WHAT YOU SHOULD DO |
Reproduce, exactly, the lines of the material below from the line containing "### Objective" through the line containing "### Solution", with both end lines included and nothing else.

THE DATA |
○ ○ ○ ○ ○ ○ ○
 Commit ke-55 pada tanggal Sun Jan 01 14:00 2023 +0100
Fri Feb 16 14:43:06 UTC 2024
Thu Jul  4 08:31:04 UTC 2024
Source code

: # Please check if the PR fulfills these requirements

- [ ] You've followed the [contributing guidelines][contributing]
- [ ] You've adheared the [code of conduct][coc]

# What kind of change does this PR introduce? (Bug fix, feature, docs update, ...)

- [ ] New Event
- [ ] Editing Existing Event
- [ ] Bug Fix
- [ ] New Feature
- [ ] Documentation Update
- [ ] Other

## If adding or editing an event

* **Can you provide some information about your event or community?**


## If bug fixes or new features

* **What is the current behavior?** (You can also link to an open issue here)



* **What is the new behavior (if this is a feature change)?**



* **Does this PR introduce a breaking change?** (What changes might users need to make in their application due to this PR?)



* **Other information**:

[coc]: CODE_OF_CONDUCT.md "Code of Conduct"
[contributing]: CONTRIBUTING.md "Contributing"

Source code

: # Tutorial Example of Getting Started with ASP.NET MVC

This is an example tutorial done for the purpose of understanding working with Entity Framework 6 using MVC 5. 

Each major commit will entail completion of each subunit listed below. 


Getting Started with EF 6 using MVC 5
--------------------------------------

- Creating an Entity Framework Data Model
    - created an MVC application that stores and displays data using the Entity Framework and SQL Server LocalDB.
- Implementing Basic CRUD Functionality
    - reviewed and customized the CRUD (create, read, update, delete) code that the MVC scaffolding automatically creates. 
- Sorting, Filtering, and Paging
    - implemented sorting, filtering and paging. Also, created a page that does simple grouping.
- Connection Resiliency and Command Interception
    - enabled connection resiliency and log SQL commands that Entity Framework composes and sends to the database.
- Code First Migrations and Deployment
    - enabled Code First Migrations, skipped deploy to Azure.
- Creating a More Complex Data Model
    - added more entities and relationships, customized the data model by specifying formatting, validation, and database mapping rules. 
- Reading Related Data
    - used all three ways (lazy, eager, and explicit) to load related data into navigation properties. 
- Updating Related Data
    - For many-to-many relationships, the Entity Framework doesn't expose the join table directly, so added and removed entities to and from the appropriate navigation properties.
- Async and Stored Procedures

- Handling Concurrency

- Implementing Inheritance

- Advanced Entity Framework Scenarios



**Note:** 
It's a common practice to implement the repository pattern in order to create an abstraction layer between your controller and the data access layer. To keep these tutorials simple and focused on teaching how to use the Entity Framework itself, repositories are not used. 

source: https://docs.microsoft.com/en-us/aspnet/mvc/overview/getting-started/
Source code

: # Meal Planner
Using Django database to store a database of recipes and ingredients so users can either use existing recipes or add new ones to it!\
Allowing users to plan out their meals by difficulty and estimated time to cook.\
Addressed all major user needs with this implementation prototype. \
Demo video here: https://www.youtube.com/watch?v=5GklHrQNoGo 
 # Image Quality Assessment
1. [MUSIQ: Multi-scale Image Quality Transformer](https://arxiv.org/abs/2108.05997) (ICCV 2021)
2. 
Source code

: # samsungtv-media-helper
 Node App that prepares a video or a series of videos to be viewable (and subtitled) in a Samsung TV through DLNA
○ ○ ○ ○ ○ ○ ○
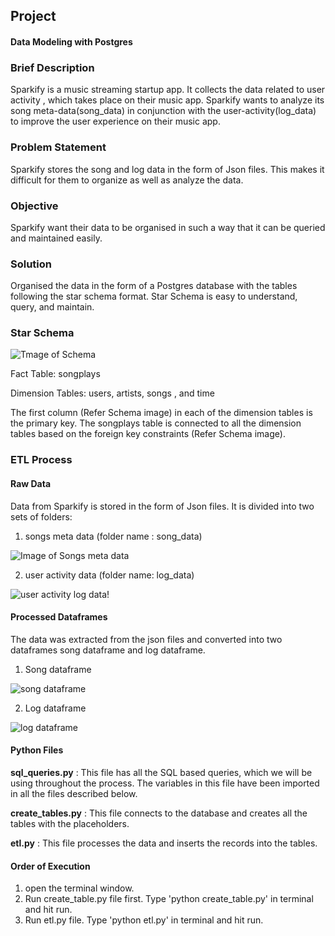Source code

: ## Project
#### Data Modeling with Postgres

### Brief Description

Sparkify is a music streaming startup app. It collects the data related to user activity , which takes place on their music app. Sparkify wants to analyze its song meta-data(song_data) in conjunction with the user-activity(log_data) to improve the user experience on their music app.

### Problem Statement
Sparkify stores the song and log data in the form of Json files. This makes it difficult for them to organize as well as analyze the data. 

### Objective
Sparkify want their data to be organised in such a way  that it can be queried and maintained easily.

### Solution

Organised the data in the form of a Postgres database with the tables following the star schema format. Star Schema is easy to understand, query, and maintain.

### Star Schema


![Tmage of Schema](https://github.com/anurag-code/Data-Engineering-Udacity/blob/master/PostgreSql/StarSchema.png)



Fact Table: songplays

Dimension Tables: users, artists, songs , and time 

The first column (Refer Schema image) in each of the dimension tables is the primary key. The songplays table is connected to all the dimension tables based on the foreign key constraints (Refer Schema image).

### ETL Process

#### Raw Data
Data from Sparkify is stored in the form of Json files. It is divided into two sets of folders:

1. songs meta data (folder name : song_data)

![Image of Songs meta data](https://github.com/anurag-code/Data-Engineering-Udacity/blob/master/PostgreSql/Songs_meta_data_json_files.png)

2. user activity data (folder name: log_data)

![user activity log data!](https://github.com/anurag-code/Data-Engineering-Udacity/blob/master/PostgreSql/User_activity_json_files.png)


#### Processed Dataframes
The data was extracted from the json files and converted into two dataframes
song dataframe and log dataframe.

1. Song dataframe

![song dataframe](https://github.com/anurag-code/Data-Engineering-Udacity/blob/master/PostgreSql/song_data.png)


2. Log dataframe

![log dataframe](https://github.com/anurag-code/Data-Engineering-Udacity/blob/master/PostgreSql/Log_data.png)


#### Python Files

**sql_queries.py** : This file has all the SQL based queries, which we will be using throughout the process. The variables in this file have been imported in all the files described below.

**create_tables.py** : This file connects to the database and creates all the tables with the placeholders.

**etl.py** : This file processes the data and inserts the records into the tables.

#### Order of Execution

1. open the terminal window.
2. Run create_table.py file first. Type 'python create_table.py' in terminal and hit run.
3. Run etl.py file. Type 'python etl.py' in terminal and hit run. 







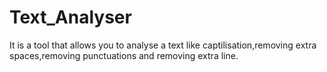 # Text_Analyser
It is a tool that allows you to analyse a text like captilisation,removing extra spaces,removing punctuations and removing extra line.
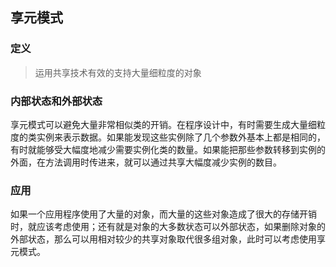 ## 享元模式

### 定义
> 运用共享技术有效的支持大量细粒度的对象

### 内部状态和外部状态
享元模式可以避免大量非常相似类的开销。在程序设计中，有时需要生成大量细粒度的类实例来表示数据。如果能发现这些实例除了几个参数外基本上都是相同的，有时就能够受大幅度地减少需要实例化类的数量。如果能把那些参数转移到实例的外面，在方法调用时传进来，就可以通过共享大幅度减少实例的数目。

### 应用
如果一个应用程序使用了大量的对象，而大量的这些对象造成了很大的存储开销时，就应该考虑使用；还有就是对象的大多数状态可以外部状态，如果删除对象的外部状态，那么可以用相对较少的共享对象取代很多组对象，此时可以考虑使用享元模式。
○ ○ ○ ○ ○ ○ ○
SOLUTION BELOW |
### Objective
Sparkify want their data to be organised in such a way  that it can be queried and maintained easily.

### Solution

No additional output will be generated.